Every Drake Music Video, Ranked

As one of the most vital and impactful pop stars of the last 15 years, Drake has established himself as a trendsetter and a canny trend-chaser across pop, rap, and R&B:

even at his most vampiric, he’s succeeded at elevating the sounds of the underground to the mainstream, and even at his most uncool, he’s proven himself as an arbiter of what’s hot to the general masses.

His track record with music videos, on the other hand, is not as sterling. Similar to Kanye West — whose album 808s and Heartbreak practically laid the blueprint for the first five years of Drake’s career — Drake has demonstrated an uncharacteristic inconsistency when it comes to the visual format. 

For every hit, there’s been two misses; for every “Hotline Bling” or “Nice For What,” there’s been a “Hold On, We’re Going Home” or “Find Your Heart.” And as Drake has gotten older, his tastemaking capabilities have begun to fade; he’s an artist firmly situated in his empire era now.

This goes a long way towards explaining why many of his recent videos have been essentially IG dumps, shot in-house and capturing every cent of his luxurious lifestyle.

He hasn’t worked with Karena Evans — the only woman to direct any of his videos — at all in the 2020s, which is baffling considering she’s been responsible for much of his best visual efforts.

(Drake’s inner circle becoming even more stolidly masculine also seems, in the light of the misogyny that streaks his recent work — plus his strays towards Megan Thee Stallion and his recent conflict with Halle Berry — far from coincidental.)

By all indications, Drake is at least interested in the music video medium; why else would he pack his clips with useless, unfunny skits and overlong narrative diversions?

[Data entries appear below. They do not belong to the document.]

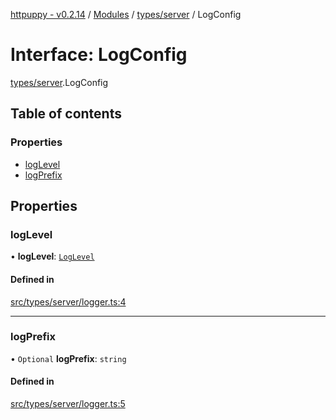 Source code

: [httpuppy - v0.2.14](../README.md) / [Modules](../modules.md) / [types/server](../modules/types_server.md) / LogConfig

# Interface: LogConfig

[types/server](../modules/types_server.md).LogConfig

## Table of contents

### Properties

- [logLevel](types_server.LogConfig.md#loglevel)
- [logPrefix](types_server.LogConfig.md#logprefix)

## Properties

### logLevel

• **logLevel**: [`LogLevel`](../modules/types_server.md#loglevel)

#### Defined in

[src/types/server/logger.ts:4](https://github.com/abschill/httpuppy/blob/7d7be2f/src/types/server/logger.ts#L4)

___

### logPrefix

• `Optional` **logPrefix**: `string`

#### Defined in

[src/types/server/logger.ts:5](https://github.com/abschill/httpuppy/blob/7d7be2f/src/types/server/logger.ts#L5)
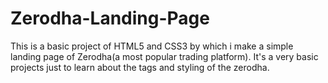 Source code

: # Zerodha-Landing-Page
This is a basic project of HTML5 and CSS3 by which i make a simple landing page of Zerodha(a most popular trading platform).
It's a  very basic projects just to learn about the tags and styling of the zerodha. 

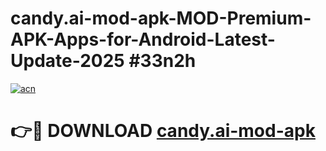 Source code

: # candy.ai-mod-apk-MOD-Premium-APK-Apps-for-Android-Latest-Update-2025 #33n2h

[![acn](https://github.com/user-attachments/assets/0f9c940e-d8b0-45ae-aac7-cd30a18b3e1c)](https://app.mediaupload.pro?title=candy.ai-mod-apk&ref=03M)

# 👉🔴 DOWNLOAD [candy.ai-mod-apk](https://app.mediaupload.pro?title=candy.ai-mod-apk&ref=03M) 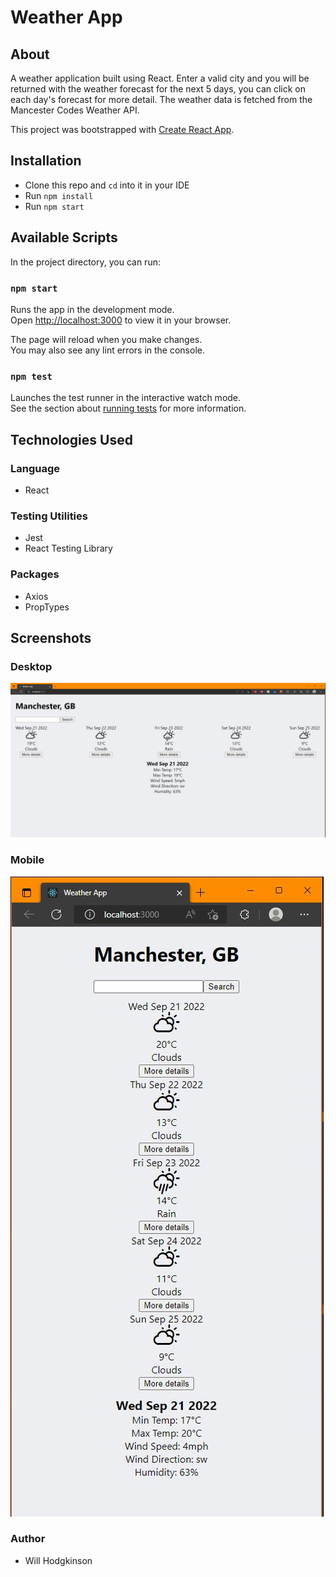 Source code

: # Weather App

## About

A weather application built using React. Enter a valid city and you will be returned with the weather forecast for the next 5 days, you can click on each day's forecast for more detail. The weather data is fetched from the Mancester Codes Weather API.

This project was bootstrapped with [Create React App](https://github.com/facebook/create-react-app).

## Installation

- Clone this repo and `cd` into it in your IDE
- Run `npm install`
- Run `npm start`

## Available Scripts

In the project directory, you can run:

### `npm start`

Runs the app in the development mode.\
Open [http://localhost:3000](http://localhost:3000) to view it in your browser.

The page will reload when you make changes.\
You may also see any lint errors in the console.

### `npm test`

Launches the test runner in the interactive watch mode.\
See the section about [running tests](https://facebook.github.io/create-react-app/docs/running-tests) for more information.

## Technologies Used

### Language

- React

### Testing Utilities

- Jest
- React Testing Library

### Packages

- Axios
- PropTypes

## Screenshots

### Desktop

![Desktop_Image](Desktop-Weather-App.JPG)

### Mobile

![Mobile_Image](Mobile-Weather-App.JPG)

### Author

- Will Hodgkinson
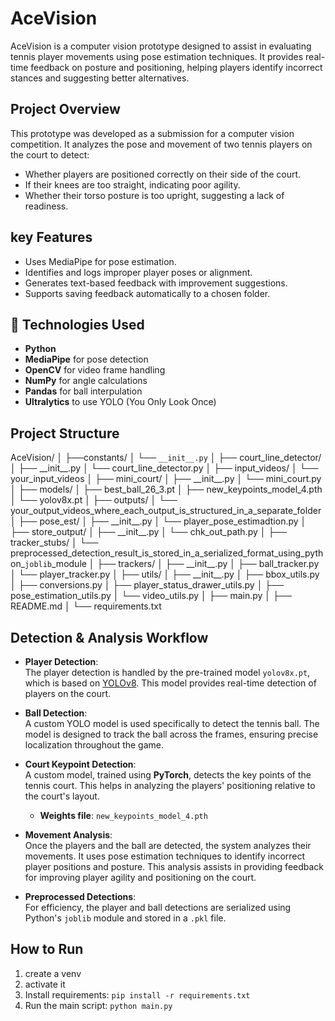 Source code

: # AceVision

AceVision is a computer vision prototype designed to assist in evaluating tennis player movements using pose estimation techniques. It provides real-time feedback on posture and positioning, helping players identify incorrect stances and suggesting better alternatives.

## Project Overview
This prototype was developed as a submission for a computer vision competition. It analyzes the pose and movement of two tennis players on the court to detect:
- Whether players are positioned correctly on their side of the court.
- If their knees are too straight, indicating poor agility.
- Whether their torso posture is too upright, suggesting a lack of readiness.

## key Features
- Uses MediaPipe for pose estimation.
- Identifies and logs improper player poses or alignment.
- Generates text-based feedback with improvement suggestions.
- Supports saving feedback automatically to a chosen folder.

## 🧠 Technologies Used

- **Python**
- **MediaPipe** for pose detection
- **OpenCV** for video frame handling
- **NumPy** for angle calculations
- **Pandas** for ball interpulation
- **Ultralytics** to use YOLO (You Only Look Once)

## Project Structure
AceVision/
│
├──constants/
│    └── `__init__.py`
│
├── court_line_detector/
│    ├── \_\_init\_\_.py
│    └── court_line_detector.py
│
├── input_videos/
│    └── your_input_videos
│
├── mini_court/
│    ├── \_\_init\_\_.py
│    └── mini_court.py
│
├── models/
│    ├── best_ball_26_3.pt
│    ├── new_keypoints_model_4.pth
│    └── yolov8x.pt
│
├── outputs/
│    └── your_output_videos_where_each_output_is_structured_in_a_separate_folder
│
├── pose_est/
│    ├── \_\_init\_\_.py
│    └── player_pose_estimadtion.py
│
├── store_output/
│    ├── \_\_init\_\_.py
│    └── chk_out_path.py
│
├── tracker_stubs/
│    └── preprocessed_detection_result_is_stored_in_a_serialized_format_using_python_`joblib`_module
│
├── trackers/
│    ├── \_\_init\_\_.py
│    ├── ball_tracker.py
│    └── player_tracker.py
│
├── utils/
│    ├── \_\_init\_\_.py
│    ├── bbox_utils.py
│    ├── conversions.py
│    ├── player_status_drawer_utils.py
│    ├── pose_estimation_utils.py
│    └── video_utils.py
│
├── main.py
│
├── README.md
│
└── requirements.txt

## Detection & Analysis Workflow

- **Player Detection**:  
  The player detection is handled by the pre-trained model `yolov8x.pt`, which is based on [YOLOv8](https://github.com/ultralytics/ultralytics). This model provides real-time detection of players on the court.

- **Ball Detection**:  
  A custom YOLO model is used specifically to detect the tennis ball. The model is designed to track the ball across the frames, ensuring precise localization throughout the game.

- **Court Keypoint Detection**:  
  A custom model, trained using **PyTorch**, detects the key points of the tennis court. This helps in analyzing the players' positioning relative to the court's layout.  
  - **Weights file**: `new_keypoints_model_4.pth`

- **Movement Analysis**:  
  Once the players and the ball are detected, the system analyzes their movements. It uses pose estimation techniques to identify incorrect player positions and posture. This analysis assists in providing feedback for improving player agility and positioning on the court.

- **Preprocessed Detections**:  
  For efficiency, the player and ball detections are serialized using Python's `joblib` module and stored in a `.pkl` file.

## How to Run
1. create a venv
2. activate it
3. Install requirements:
  `pip install -r requirements.txt`
4. Run the main script:
  `python main.py`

That tension, combined with the varying quality and questionable decision-making on display in his video archive, make for an interesting field of study.

What follows is a ranking of every Drake video, assembled according to the strength of the visual approach as well as the overall effectiveness in capturing that era of Drake’s career. We’re starting from the bottom (get it?) until we reach the cream of the visual crop.

Barely a video, but definitely Drake’s worst: This clip for the Take Care cut is literally just four minutes of a woman dancing provocatively in front of a camera in a messy room, before Drake himself makes an appearance at the end to kiss her on the head.

No wonder why there’s no director credit for this — if you were the one to put this together, would you want to admit it?

Drake reportedly scrapped this Take Care clip after both him and Colombu agreed it didn’t come out to their liking, and you only need to watch it once to understand why.

A bizarre mishmash of live footage and neon pop-art mumbo jumbo, perhaps the best thing that could be said about it is that the fact that Drake basically buried it speaks to his ability to recognize — even with a spotty visual track record such as his — when a product is simply too bad to be released with his name on it.

Unless you’re a huge Drake stan (and if you’re reading this, who knows, you might be!), you probably don’t remember this loosie of a song; even more likely is you not remembering the video, and it’s totally possible that Drake doesn’t remember making this one, either.

There’s shots of him walking off a plane runway, into a club — you know what it is. This is the type of shit Drake does in his sleep, bringing a whole new meaning to the word “effortless.”